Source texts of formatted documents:
------------------------------------

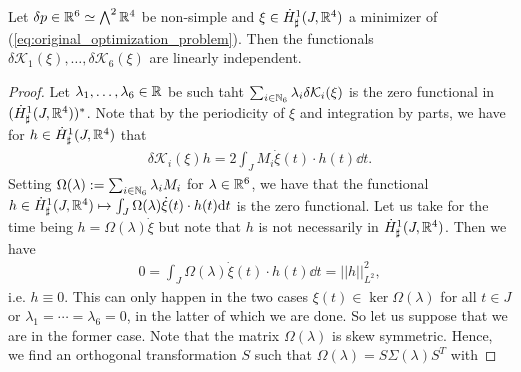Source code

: \begin{proposition}
\label{prop:linearly_independent_constraints}
Let $\delta p \in \mathbb{R}^6 \simeq \bigwedge^2 \mathbb{R}^4$ be non-simple and $\xi \in \dot{H}^{1}_{\sharp}(J, \mathbb{R}^4)$ a minimizer of (\ref{eq:original_optimization_problem}). Then the functionals $\delta \mathcal{K}_1(\xi), \dotsc, \delta \mathcal{K}_6(\xi)$ are linearly independent.
\end{proposition}

\begin{proof}
Let $\lambda_1, \dotsc, \lambda_6 \in \mathbb{R}$ be such taht $\sum_{i \in \mathbb{N}_6} \lambda_i \delta \mathcal{K}_i(\xi) $ is the zero functional in $(\dot{H}^{1}_{\sharp}(J, \mathbb{R}^4))^*$. Note that by the periodicity of $\xi$ and integration by parts, we have for $h \in \dot{H}^{1}_{\sharp}(J, \mathbb{R}^4)$ that
\begin{align}
	\delta \mathcal{K}_i(\xi) h =  2 \int_J M_i \dot{\xi}(t) \cdot h(t) \dd t.
\end{align}
Setting $\Omega(\lambda) := \sum_{i \in \mathbb{N}_6} \lambda_i M_i$ for $\lambda \in \mathbb{R}^6$, we have that the functional $h \in \dot{H}^{1}_{\sharp}(J, \mathbb{R}^4) \mapsto \int_J \Omega(\lambda) \dot{\xi}(t) \cdot h(t) \mathrm{d}t$ is the zero functional. Let us take for the time being $h = \Omega(\lambda) \dot{\xi}$ but note that $h$ is not necessarily in $\dot{H}^{1}_{\sharp}(J, \mathbb{R}^4)$. Then we have
\begin{align}
	0 = \int_J \Omega(\lambda) \dot{\xi}(t) \cdot h(t) \dd t = ||h||_{L^2}^{2},
\end{align}
i.e. $h \equiv 0$. This can only happen in the two cases $\xi(t) \in \ker \Omega(\lambda)$ for all $t \in J$ or $\lambda_1 = \dotsm = \lambda_6 = 0$, in the latter of which we are done. So let us suppose that we are in the former case. Note that the matrix $\Omega(\lambda)$ is skew symmetric. Hence, we find an orthogonal transformation $S$ such that $\Omega(\lambda) = S \Sigma(\lambda) S^T$ with


\end{proof}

------------------------------------

About this exercise — Repeat each record verbatim, pictures excluded.

Output for this task —
Source code

: \begin{proposition}
\label{prop:linearly_independent_constraints}
Let $\delta p \in \mathbb{R}^6 \simeq \bigwedge^2 \mathbb{R}^4$ be non-simple and $\xi \in \dot{H}^{1}_{\sharp}(J, \mathbb{R}^4)$ a minimizer of (\ref{eq:original_optimization_problem}). Then the functionals $\delta \mathcal{K}_1(\xi), \dotsc, \delta \mathcal{K}_6(\xi)$ are linearly independent.
\end{proposition}

\begin{proof}
Let $\lambda_1, \dotsc, \lambda_6 \in \mathbb{R}$ be such taht $\sum_{i \in \mathbb{N}_6} \lambda_i \delta \mathcal{K}_i(\xi) $ is the zero functional in $(\dot{H}^{1}_{\sharp}(J, \mathbb{R}^4))^*$. Note that by the periodicity of $\xi$ and integration by parts, we have for $h \in \dot{H}^{1}_{\sharp}(J, \mathbb{R}^4)$ that
\begin{align}
	\delta \mathcal{K}_i(\xi) h =  2 \int_J M_i \dot{\xi}(t) \cdot h(t) \dd t.
\end{align}
Setting $\Omega(\lambda) := \sum_{i \in \mathbb{N}_6} \lambda_i M_i$ for $\lambda \in \mathbb{R}^6$, we have that the functional $h \in \dot{H}^{1}_{\sharp}(J, \mathbb{R}^4) \mapsto \int_J \Omega(\lambda) \dot{\xi}(t) \cdot h(t) \mathrm{d}t$ is the zero functional. Let us take for the time being $h = \Omega(\lambda) \dot{\xi}$ but note that $h$ is not necessarily in $\dot{H}^{1}_{\sharp}(J, \mathbb{R}^4)$. Then we have
\begin{align}
	0 = \int_J \Omega(\lambda) \dot{\xi}(t) \cdot h(t) \dd t = ||h||_{L^2}^{2},
\end{align}
i.e. $h \equiv 0$. This can only happen in the two cases $\xi(t) \in \ker \Omega(\lambda)$ for all $t \in J$ or $\lambda_1 = \dotsm = \lambda_6 = 0$, in the latter of which we are done. So let us suppose that we are in the former case. Note that the matrix $\Omega(\lambda)$ is skew symmetric. Hence, we find an orthogonal transformation $S$ such that $\Omega(\lambda) = S \Sigma(\lambda) S^T$ with


\end{proof}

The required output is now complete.